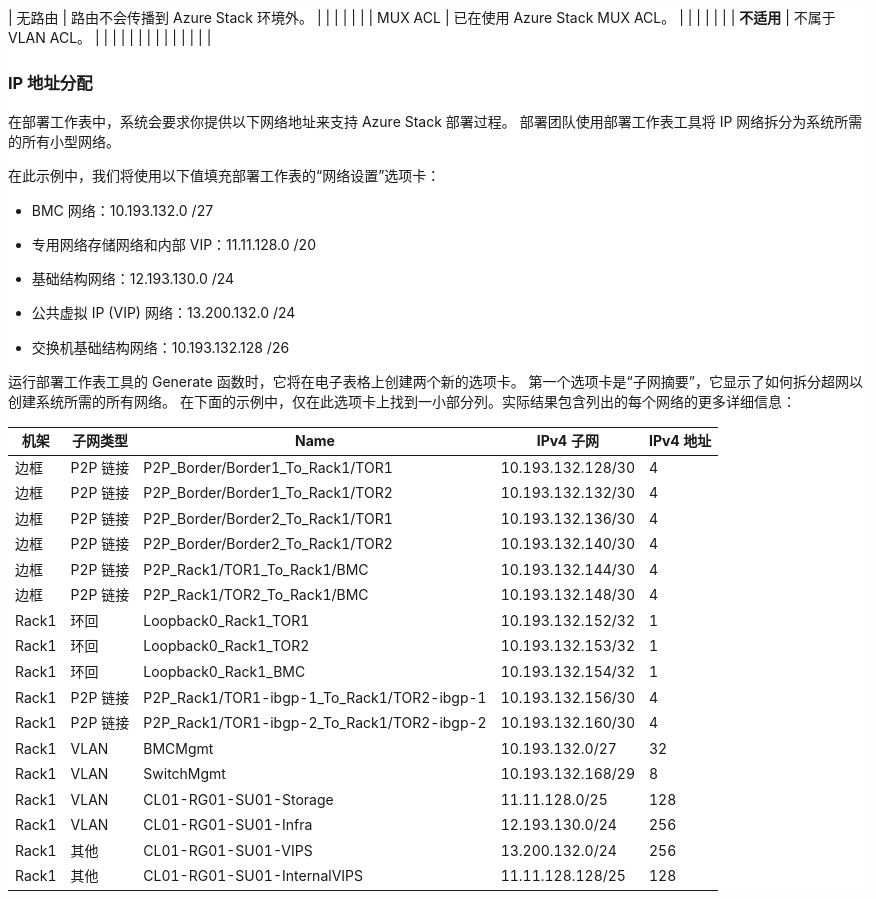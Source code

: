 | 无路由                                     | 路由不会传播到 Azure Stack 环境外。                                                                                                         |   |   |   |   |   |
| MUX ACL                                      | 已在使用 Azure Stack MUX ACL。                                                                                                                                       |   |   |   |   |   |
| **不适用**                                          | 不属于 VLAN ACL。                                                                                                                                                 |   |   |   |   |   |
|                                              |                                                                                                                                                                           |   |   |   |   |   |

### <a name="ip-address-assignments"></a>IP 地址分配

在部署工作表中，系统会要求你提供以下网络地址来支持 Azure Stack 部署过程。 部署团队使用部署工作表工具将 IP 网络拆分为系统所需的所有小型网络。

在此示例中，我们将使用以下值填充部署工作表的“网络设置”选项卡：

-   BMC 网络：10.193.132.0 /27

-   专用网络存储网络和内部 VIP：11.11.128.0 /20

-   基础结构网络：12.193.130.0 /24

-   公共虚拟 IP (VIP) 网络：13.200.132.0 /24

-   交换机基础结构网络：10.193.132.128 /26

运行部署工作表工具的 Generate 函数时，它将在电子表格上创建两个新的选项卡。 第一个选项卡是“子网摘要”，它显示了如何拆分超网以创建系统所需的所有网络。 在下面的示例中，仅在此选项卡上找到一小部分列。实际结果包含列出的每个网络的更多详细信息：

| **机架** | **子网类型** | **Name**                                   | **IPv4 子网**   | **IPv4 地址** |
|----------|-----------------|--------------------------------------------|-------------------|--------------------|
| 边框   | P2P 链接        | P2P_Border/Border1_To_Rack1/TOR1           | 10.193.132.128/30 | 4                  |
| 边框   | P2P 链接        | P2P_Border/Border1_To_Rack1/TOR2           | 10.193.132.132/30 | 4                  |
| 边框   | P2P 链接        | P2P_Border/Border2_To_Rack1/TOR1           | 10.193.132.136/30 | 4                  |
| 边框   | P2P 链接        | P2P_Border/Border2_To_Rack1/TOR2           | 10.193.132.140/30 | 4                  |
| 边框   | P2P 链接        | P2P_Rack1/TOR1_To_Rack1/BMC                | 10.193.132.144/30 | 4                  |
| 边框   | P2P 链接        | P2P_Rack1/TOR2_To_Rack1/BMC                | 10.193.132.148/30 | 4                  |
| Rack1    | 环回        | Loopback0_Rack1_TOR1                       | 10.193.132.152/32 | 1                  |
| Rack1    | 环回        | Loopback0_Rack1_TOR2                       | 10.193.132.153/32 | 1                  |
| Rack1    | 环回        | Loopback0_Rack1_BMC                        | 10.193.132.154/32 | 1                  |
| Rack1    | P2P 链接        | P2P_Rack1/TOR1-ibgp-1_To_Rack1/TOR2-ibgp-1 | 10.193.132.156/30 | 4                  |
| Rack1    | P2P 链接        | P2P_Rack1/TOR1-ibgp-2_To_Rack1/TOR2-ibgp-2 | 10.193.132.160/30 | 4                  |
| Rack1    | VLAN            | BMCMgmt                                    | 10.193.132.0/27   | 32                 |
| Rack1    | VLAN            | SwitchMgmt                                 | 10.193.132.168/29 | 8                  |
| Rack1    | VLAN            | CL01-RG01-SU01-Storage                     | 11.11.128.0/25    | 128                |
| Rack1    | VLAN            | CL01-RG01-SU01-Infra                       | 12.193.130.0/24   | 256                |
| Rack1    | 其他           | CL01-RG01-SU01-VIPS                        | 13.200.132.0/24   | 256                |
| Rack1    | 其他           | CL01-RG01-SU01-InternalVIPS                | 11.11.128.128/25  | 128                |

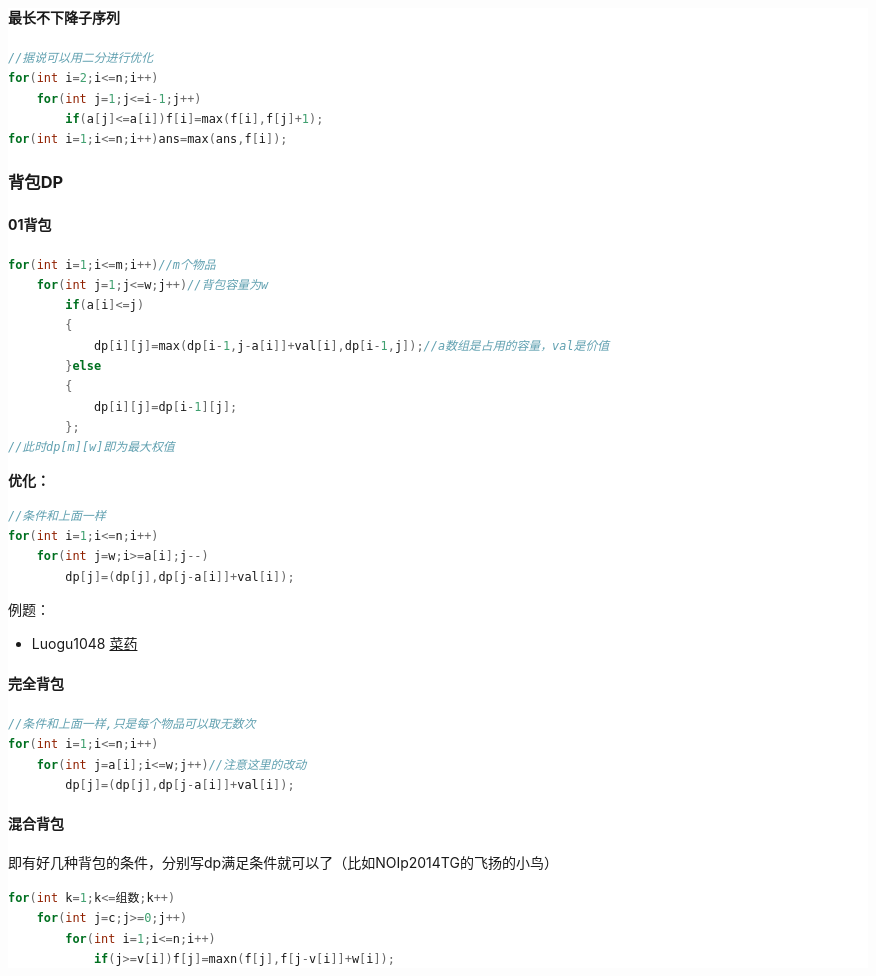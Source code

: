 #### 最长不下降子序列

```c++
//据说可以用二分进行优化
for(int i=2;i<=n;i++)
	for(int j=1;j<=i-1;j++)
		if(a[j]<=a[i])f[i]=max(f[i],f[j]+1);
for(int i=1;i<=n;i++)ans=max(ans,f[i]);
```

### 背包DP

#### 01背包

```c++
for(int i=1;i<=m;i++)//m个物品
	for(int j=1;j<=w;j++)//背包容量为w
		if(a[i]<=j)
		{
			dp[i][j]=max(dp[i-1,j-a[i]]+val[i],dp[i-1,j]);//a数组是占用的容量，val是价值
		}else
		{
			dp[i][j]=dp[i-1][j];
		};
//此时dp[m][w]即为最大权值

```

**优化：**

```c++
//条件和上面一样
for(int i=1;i<=n;i++)
	for(int j=w;i>=a[i];j--)
		dp[j]=(dp[j],dp[j-a[i]]+val[i]);
```

例题：

- Luogu1048 [菜药](http://www.luogu.org/problem/show?pid=1048)

#### 完全背包

```c++
//条件和上面一样,只是每个物品可以取无数次
for(int i=1;i<=n;i++)
	for(int j=a[i];i<=w;j++)//注意这里的改动
		dp[j]=(dp[j],dp[j-a[i]]+val[i]);
```

#### 混合背包

即有好几种背包的条件，分别写dp满足条件就可以了（比如NOIp2014TG的飞扬的小鸟）

```c++
for(int k=1;k<=组数;k++)
	for(int j=c;j>=0;j++)
		for(int i=1;i<=n;i++)
			if(j>=v[i])f[j]=maxn(f[j],f[j-v[i]]+w[i]);
```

^^^^^^^^^^^^^^^^

• DIRECTIONS FOR THIS TASK: Return each record as written, minus its images.

• ANSWER SECTION:
Source code

: | 无路由                                     | 路由不会传播到 Azure Stack 环境外。                                                                                                         |   |   |   |   |   |
| MUX ACL                                      | 已在使用 Azure Stack MUX ACL。                                                                                                                                       |   |   |   |   |   |
| **不适用**                                          | 不属于 VLAN ACL。                                                                                                                                                 |   |   |   |   |   |
|                                              |                                                                                                                                                                           |   |   |   |   |   |

### <a name="ip-address-assignments"></a>IP 地址分配

在部署工作表中，系统会要求你提供以下网络地址来支持 Azure Stack 部署过程。 部署团队使用部署工作表工具将 IP 网络拆分为系统所需的所有小型网络。

在此示例中，我们将使用以下值填充部署工作表的“网络设置”选项卡：

-   BMC 网络：10.193.132.0 /27

-   专用网络存储网络和内部 VIP：11.11.128.0 /20

-   基础结构网络：12.193.130.0 /24

-   公共虚拟 IP (VIP) 网络：13.200.132.0 /24

-   交换机基础结构网络：10.193.132.128 /26

运行部署工作表工具的 Generate 函数时，它将在电子表格上创建两个新的选项卡。 第一个选项卡是“子网摘要”，它显示了如何拆分超网以创建系统所需的所有网络。 在下面的示例中，仅在此选项卡上找到一小部分列。实际结果包含列出的每个网络的更多详细信息：

| **机架** | **子网类型** | **Name**                                   | **IPv4 子网**   | **IPv4 地址** |
|----------|-----------------|--------------------------------------------|-------------------|--------------------|
| 边框   | P2P 链接        | P2P_Border/Border1_To_Rack1/TOR1           | 10.193.132.128/30 | 4                  |
| 边框   | P2P 链接        | P2P_Border/Border1_To_Rack1/TOR2           | 10.193.132.132/30 | 4                  |
| 边框   | P2P 链接        | P2P_Border/Border2_To_Rack1/TOR1           | 10.193.132.136/30 | 4                  |
| 边框   | P2P 链接        | P2P_Border/Border2_To_Rack1/TOR2           | 10.193.132.140/30 | 4                  |
| 边框   | P2P 链接        | P2P_Rack1/TOR1_To_Rack1/BMC                | 10.193.132.144/30 | 4                  |
| 边框   | P2P 链接        | P2P_Rack1/TOR2_To_Rack1/BMC                | 10.193.132.148/30 | 4                  |
| Rack1    | 环回        | Loopback0_Rack1_TOR1                       | 10.193.132.152/32 | 1                  |
| Rack1    | 环回        | Loopback0_Rack1_TOR2                       | 10.193.132.153/32 | 1                  |
| Rack1    | 环回        | Loopback0_Rack1_BMC                        | 10.193.132.154/32 | 1                  |
| Rack1    | P2P 链接        | P2P_Rack1/TOR1-ibgp-1_To_Rack1/TOR2-ibgp-1 | 10.193.132.156/30 | 4                  |
| Rack1    | P2P 链接        | P2P_Rack1/TOR1-ibgp-2_To_Rack1/TOR2-ibgp-2 | 10.193.132.160/30 | 4                  |
| Rack1    | VLAN            | BMCMgmt                                    | 10.193.132.0/27   | 32                 |
| Rack1    | VLAN            | SwitchMgmt                                 | 10.193.132.168/29 | 8                  |
| Rack1    | VLAN            | CL01-RG01-SU01-Storage                     | 11.11.128.0/25    | 128                |
| Rack1    | VLAN            | CL01-RG01-SU01-Infra                       | 12.193.130.0/24   | 256                |
| Rack1    | 其他           | CL01-RG01-SU01-VIPS                        | 13.200.132.0/24   | 256                |
| Rack1    | 其他           | CL01-RG01-SU01-InternalVIPS                | 11.11.128.128/25  | 128                |

Source code

: #### 最长不下降子序列

```c++
//据说可以用二分进行优化
for(int i=2;i<=n;i++)
	for(int j=1;j<=i-1;j++)
		if(a[j]<=a[i])f[i]=max(f[i],f[j]+1);
for(int i=1;i<=n;i++)ans=max(ans,f[i]);
```

### 背包DP

#### 01背包

```c++
for(int i=1;i<=m;i++)//m个物品
	for(int j=1;j<=w;j++)//背包容量为w
		if(a[i]<=j)
		{
			dp[i][j]=max(dp[i-1,j-a[i]]+val[i],dp[i-1,j]);//a数组是占用的容量，val是价值
		}else
		{
			dp[i][j]=dp[i-1][j];
		};
//此时dp[m][w]即为最大权值

```

**优化：**

```c++
//条件和上面一样
for(int i=1;i<=n;i++)
	for(int j=w;i>=a[i];j--)
		dp[j]=(dp[j],dp[j-a[i]]+val[i]);
```

例题：

- Luogu1048 [菜药](http://www.luogu.org/problem/show?pid=1048)

#### 完全背包

```c++
//条件和上面一样,只是每个物品可以取无数次
for(int i=1;i<=n;i++)
	for(int j=a[i];i<=w;j++)//注意这里的改动
		dp[j]=(dp[j],dp[j-a[i]]+val[i]);
```

#### 混合背包

即有好几种背包的条件，分别写dp满足条件就可以了（比如NOIp2014TG的飞扬的小鸟）

```c++
for(int k=1;k<=组数;k++)
	for(int j=c;j>=0;j++)
		for(int i=1;i<=n;i++)
			if(j>=v[i])f[j]=maxn(f[j],f[j-v[i]]+w[i]);
```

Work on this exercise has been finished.